* [Task statement]:
Note every line in the entries that contains the string "from", and copy it.

──────── Provided data ────────

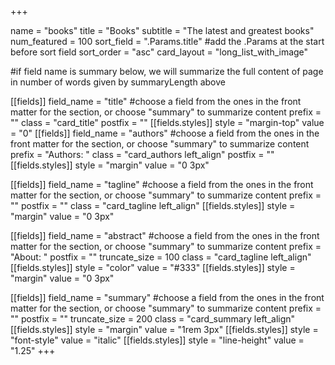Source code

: +++

name = "books"
title = "Books"
subtitle = "The latest and greatest books"
num_featured = 100
sort_field = ".Params.title" #add the .Params at the start before sort field
sort_order = "asc"
card_layout = "long_list_with_image"

#if field name is summary below, we will summarize the full content of page in number of words given by summaryLength above

[[fields]]
    field_name = "title" #choose a field from the ones in the front matter for the section, or choose "summary" to summarize content
    prefix = ""
    class = "card_title"
    postfix = ""
    [[fields.styles]]
        style = "margin-top"
        value = "0"
[[fields]]
    field_name = "authors" #choose a field from the ones in the front matter for the section, or choose "summary" to summarize content
    prefix = "Authors: "
    class = "card_authors left_align"
    postfix = ""
    [[fields.styles]]
        style = "margin"
        value = "0 3px"

[[fields]]
    field_name = "tagline" #choose a field from the ones in the front matter for the section, or choose "summary" to summarize content
    prefix = ""
    postfix = ""
    class = "card_tagline left_align"
    [[fields.styles]]
        style = "margin"
        value = "0 3px"

[[fields]]
    field_name = "abstract" #choose a field from the ones in the front matter for the section, or choose "summary" to summarize content
    prefix = "About: "
    postfix = ""
    truncate_size = 100
    class = "card_tagline left_align"
    [[fields.styles]]
        style = "color"
        value = "#333"
    [[fields.styles]]
        style = "margin"
        value = "0 3px"

[[fields]]
    field_name = "summary" #choose a field from the ones in the front matter for the section, or choose "summary" to summarize content
    prefix = ""
    postfix = ""
    truncate_size = 200
    class = "card_summary left_align"
    [[fields.styles]]
        style = "margin"
        value = "1rem 3px"
    [[fields.styles]]
        style = "font-style"
        value = "italic"
    [[fields.styles]]
        style = "line-height"
        value = "1.25"
+++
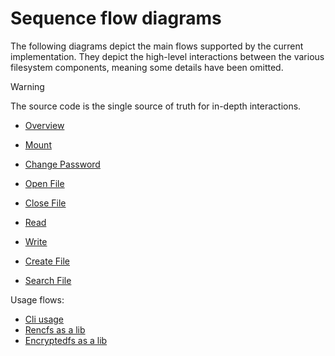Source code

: # Sequence flow diagrams

The following diagrams depict the main flows supported by the current implementation. They depict the high-level
interactions between the various filesystem components, meaning some details have been omitted.

> [!WARNING]
> The source code is the single source of truth for in-depth interactions.

- [Overview](../uml/overview.md)

- [Mount](../uml/mount.md)
- [Change Password](../uml/change_pass.md)
- [Open File](../uml/open_file.md)
- [Close File](../uml/close_file.md)
- [Read](../uml/read.md)
- [Write](../uml/write.md)
- [Create File](../uml/create_file.md)
- [Search File](../uml/search_file.md)

Usage flows:

- [Cli usage](../uml/cli_usage.md)
- [Rencfs as a lib](../uml/lib_rencfs_usage.md)
- [Encryptedfs as a lib](../uml/lib_encryptedfs_usage.md)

────────

* [Answer]:
    field_name = "title" #choose a field from the ones in the front matter for the section, or choose "summary" to summarize content
    field_name = "authors" #choose a field from the ones in the front matter for the section, or choose "summary" to summarize content
    field_name = "tagline" #choose a field from the ones in the front matter for the section, or choose "summary" to summarize content
    field_name = "abstract" #choose a field from the ones in the front matter for the section, or choose "summary" to summarize content
    field_name = "summary" #choose a field from the ones in the front matter for the section, or choose "summary" to summarize content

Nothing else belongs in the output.